# ASSIGNMENT
Could you copy out every line of the data where the word "with" occurs?

Saved entries
====

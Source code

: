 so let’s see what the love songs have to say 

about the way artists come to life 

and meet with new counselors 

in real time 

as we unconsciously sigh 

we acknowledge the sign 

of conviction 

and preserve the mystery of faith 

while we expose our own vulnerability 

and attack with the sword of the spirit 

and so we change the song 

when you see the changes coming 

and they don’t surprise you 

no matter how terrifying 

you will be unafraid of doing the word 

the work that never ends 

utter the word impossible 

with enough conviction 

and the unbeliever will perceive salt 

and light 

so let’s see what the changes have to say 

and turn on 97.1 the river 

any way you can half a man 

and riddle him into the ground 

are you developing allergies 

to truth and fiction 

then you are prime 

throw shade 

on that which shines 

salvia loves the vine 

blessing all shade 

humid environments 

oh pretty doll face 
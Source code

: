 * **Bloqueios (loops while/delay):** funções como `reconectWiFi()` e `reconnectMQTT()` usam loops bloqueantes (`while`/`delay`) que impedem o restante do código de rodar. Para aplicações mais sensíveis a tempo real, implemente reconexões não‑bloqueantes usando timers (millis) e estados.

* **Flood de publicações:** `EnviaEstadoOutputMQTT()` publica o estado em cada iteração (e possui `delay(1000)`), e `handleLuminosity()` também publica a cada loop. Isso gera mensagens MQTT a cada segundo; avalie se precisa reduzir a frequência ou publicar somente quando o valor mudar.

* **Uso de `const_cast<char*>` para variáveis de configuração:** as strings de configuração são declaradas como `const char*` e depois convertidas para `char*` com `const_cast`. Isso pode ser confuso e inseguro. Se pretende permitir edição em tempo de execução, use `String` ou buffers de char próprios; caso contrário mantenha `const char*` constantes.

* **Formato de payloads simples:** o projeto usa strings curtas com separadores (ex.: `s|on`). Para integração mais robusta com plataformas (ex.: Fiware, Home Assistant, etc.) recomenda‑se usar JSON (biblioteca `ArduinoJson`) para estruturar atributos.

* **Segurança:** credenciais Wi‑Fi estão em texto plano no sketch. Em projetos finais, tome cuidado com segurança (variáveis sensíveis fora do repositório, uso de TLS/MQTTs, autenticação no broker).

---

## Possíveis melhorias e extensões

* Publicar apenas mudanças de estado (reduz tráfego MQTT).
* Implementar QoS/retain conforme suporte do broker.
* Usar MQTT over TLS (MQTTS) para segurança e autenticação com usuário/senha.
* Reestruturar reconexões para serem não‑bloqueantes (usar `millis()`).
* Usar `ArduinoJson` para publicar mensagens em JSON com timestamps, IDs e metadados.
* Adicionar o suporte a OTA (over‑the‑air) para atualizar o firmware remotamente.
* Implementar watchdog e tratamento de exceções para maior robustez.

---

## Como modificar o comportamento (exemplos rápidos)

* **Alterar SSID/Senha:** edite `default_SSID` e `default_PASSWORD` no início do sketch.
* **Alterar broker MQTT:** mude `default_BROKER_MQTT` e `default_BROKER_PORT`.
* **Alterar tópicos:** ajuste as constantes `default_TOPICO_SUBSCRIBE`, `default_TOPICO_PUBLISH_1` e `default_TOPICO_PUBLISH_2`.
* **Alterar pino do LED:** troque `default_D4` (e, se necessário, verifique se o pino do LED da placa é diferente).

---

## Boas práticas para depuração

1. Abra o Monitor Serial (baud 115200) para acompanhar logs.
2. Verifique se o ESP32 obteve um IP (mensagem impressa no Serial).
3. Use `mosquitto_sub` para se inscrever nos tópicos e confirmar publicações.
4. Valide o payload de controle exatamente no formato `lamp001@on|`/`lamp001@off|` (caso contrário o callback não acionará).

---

====

# EXERCISE RESPONSE
and meet with new counselors 
and attack with the sword of the spirit 
with enough conviction 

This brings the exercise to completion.